Calculate the mass of manganese oxide (4) and the volume of a hydrochloric acid solution in the mass

Calculate the mass of manganese oxide (4) and the volume of a hydrochloric acid solution in the mass fraction of HCl 36.5% (p = 1.18 g / ml), which will be required to obtain chlorine capable of displacing iodine weighing 50.8 g from potassium iodide.

Let’s write down the reaction equations:
2KI + Cl2 = 2KCl + I2

MnO2 + 4HCl = Cl2 + MnCl2 + 2H2O

Let’s find the amount of chlorine substance:
n (KI) = m (KI) / Mr (KI) = 50.8 / 166 = 0.306 mol;

n (Cl2) = 0.5 * n (KI) = 0.5 * 0.306 = 0.153 mol;

Let’s find the mass of manganese oxide:
n (MnCl2) = (Cl2) = 0.153 mol;

m (MnO2) = n (MnCl2) * Mr (MnCl2) = 0.153 * 126 = 19.278 g.
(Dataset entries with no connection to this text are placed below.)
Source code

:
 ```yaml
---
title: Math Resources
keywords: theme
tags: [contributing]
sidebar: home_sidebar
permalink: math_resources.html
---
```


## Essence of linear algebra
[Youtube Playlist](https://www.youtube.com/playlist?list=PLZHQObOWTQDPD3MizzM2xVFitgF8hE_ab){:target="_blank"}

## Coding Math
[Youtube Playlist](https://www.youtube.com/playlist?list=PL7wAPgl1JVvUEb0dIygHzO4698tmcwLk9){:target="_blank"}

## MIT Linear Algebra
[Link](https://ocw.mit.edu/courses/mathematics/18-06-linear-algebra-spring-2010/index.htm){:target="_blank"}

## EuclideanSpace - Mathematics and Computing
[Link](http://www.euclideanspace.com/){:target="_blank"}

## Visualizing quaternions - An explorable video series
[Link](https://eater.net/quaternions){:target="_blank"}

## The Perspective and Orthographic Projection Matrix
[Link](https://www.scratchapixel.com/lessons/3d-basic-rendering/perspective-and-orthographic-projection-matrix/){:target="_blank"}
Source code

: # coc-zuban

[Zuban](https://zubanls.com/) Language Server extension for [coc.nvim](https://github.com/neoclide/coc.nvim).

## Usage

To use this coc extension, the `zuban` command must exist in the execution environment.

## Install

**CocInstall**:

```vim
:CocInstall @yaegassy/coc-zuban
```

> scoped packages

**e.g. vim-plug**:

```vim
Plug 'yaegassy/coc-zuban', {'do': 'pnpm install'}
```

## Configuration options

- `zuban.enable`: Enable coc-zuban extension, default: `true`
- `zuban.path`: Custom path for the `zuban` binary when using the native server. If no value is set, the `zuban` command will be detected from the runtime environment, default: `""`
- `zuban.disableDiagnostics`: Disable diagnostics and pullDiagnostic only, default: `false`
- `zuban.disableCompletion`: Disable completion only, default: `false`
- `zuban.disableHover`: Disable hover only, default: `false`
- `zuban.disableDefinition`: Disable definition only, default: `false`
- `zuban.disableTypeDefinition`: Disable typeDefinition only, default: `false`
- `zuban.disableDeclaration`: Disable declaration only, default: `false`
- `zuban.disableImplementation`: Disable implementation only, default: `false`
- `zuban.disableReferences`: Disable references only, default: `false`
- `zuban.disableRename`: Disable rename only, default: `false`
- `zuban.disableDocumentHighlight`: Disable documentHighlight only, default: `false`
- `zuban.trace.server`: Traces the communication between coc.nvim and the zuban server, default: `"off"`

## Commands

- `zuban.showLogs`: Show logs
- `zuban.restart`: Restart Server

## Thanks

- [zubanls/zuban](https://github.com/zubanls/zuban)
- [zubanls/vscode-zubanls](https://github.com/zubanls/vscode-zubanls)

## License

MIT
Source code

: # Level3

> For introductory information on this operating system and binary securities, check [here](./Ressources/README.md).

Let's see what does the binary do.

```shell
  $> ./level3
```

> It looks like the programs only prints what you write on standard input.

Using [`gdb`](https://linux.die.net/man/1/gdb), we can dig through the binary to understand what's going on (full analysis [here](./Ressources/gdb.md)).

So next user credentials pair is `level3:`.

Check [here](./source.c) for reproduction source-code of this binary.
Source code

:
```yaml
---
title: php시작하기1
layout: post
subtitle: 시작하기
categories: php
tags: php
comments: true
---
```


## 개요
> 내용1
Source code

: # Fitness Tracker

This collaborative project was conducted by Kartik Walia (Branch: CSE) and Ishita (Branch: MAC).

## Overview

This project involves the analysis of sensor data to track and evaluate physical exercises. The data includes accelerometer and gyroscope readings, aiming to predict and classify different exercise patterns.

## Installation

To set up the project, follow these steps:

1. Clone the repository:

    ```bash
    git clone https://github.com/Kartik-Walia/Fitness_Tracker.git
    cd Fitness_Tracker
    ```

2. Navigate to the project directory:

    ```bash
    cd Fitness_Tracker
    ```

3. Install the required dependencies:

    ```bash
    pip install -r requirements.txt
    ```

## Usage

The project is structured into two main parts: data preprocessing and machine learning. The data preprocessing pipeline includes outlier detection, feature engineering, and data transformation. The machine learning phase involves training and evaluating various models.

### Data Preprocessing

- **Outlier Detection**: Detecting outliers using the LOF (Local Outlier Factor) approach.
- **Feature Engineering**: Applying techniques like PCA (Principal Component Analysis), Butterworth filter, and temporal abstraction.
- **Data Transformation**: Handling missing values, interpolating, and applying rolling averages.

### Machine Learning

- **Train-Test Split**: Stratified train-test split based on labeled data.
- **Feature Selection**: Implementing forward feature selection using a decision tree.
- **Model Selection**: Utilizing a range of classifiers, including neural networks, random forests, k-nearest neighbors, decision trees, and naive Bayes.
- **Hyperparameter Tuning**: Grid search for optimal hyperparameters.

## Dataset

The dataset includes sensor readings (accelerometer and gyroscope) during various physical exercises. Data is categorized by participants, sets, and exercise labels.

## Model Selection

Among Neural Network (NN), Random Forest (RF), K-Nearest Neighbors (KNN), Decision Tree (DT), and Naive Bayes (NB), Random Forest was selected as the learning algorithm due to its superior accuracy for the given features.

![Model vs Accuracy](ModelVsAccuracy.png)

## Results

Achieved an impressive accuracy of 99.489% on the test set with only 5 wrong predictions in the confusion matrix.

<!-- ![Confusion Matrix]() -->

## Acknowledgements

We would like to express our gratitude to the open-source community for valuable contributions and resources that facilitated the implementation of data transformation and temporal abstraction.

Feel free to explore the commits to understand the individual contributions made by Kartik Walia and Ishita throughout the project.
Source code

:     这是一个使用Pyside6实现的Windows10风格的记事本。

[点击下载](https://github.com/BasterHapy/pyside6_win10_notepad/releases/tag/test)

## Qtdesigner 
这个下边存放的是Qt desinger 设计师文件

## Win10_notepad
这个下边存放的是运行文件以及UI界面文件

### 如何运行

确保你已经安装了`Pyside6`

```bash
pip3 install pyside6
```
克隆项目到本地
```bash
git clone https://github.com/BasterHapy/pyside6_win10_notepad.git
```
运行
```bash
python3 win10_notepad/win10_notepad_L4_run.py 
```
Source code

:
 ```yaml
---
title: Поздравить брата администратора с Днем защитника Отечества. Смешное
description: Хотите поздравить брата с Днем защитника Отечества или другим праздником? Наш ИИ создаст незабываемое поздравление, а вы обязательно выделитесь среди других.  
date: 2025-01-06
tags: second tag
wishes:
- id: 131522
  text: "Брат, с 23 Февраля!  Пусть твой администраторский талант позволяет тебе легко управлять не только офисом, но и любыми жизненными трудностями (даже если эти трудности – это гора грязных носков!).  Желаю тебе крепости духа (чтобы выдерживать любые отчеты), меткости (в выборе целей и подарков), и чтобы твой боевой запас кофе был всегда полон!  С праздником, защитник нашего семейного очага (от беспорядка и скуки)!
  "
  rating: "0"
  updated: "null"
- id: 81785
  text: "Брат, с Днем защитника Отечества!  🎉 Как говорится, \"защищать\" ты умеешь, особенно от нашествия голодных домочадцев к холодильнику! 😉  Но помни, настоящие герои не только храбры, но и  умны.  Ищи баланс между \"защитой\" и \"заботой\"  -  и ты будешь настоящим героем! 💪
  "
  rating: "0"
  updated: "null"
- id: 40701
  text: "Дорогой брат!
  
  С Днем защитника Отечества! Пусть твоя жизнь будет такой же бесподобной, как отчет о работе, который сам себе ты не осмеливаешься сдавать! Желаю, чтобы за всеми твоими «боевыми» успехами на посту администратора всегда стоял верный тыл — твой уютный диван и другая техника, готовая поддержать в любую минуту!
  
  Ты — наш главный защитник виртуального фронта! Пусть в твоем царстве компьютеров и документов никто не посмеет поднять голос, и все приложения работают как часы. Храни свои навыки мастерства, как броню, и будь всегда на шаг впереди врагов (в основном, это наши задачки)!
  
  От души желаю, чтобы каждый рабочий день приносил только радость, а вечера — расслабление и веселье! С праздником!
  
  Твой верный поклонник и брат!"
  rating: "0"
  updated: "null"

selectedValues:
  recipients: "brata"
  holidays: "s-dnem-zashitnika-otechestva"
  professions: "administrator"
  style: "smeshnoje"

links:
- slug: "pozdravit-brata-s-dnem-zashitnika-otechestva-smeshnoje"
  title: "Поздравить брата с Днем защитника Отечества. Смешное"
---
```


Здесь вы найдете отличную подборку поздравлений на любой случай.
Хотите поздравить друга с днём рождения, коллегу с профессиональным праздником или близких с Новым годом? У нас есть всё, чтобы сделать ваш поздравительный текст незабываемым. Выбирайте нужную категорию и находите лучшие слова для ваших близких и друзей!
Let’s find the volume of hydrochloric acid:
n (HCl) = 4n (Cl2) = 4 * 0.153 = 0.612 mol;

m (HCl) = n (HCl) * Mr (HCl) = 0.612 * 36.5 = 22.338 g;

V (HCl) = m (HCl) / ρ (HCl) = 22.338 / 1.18 = 18.93 ml.

Answer: m (MnO2) = 19.278 g; V (HCl) = 18.93 ml.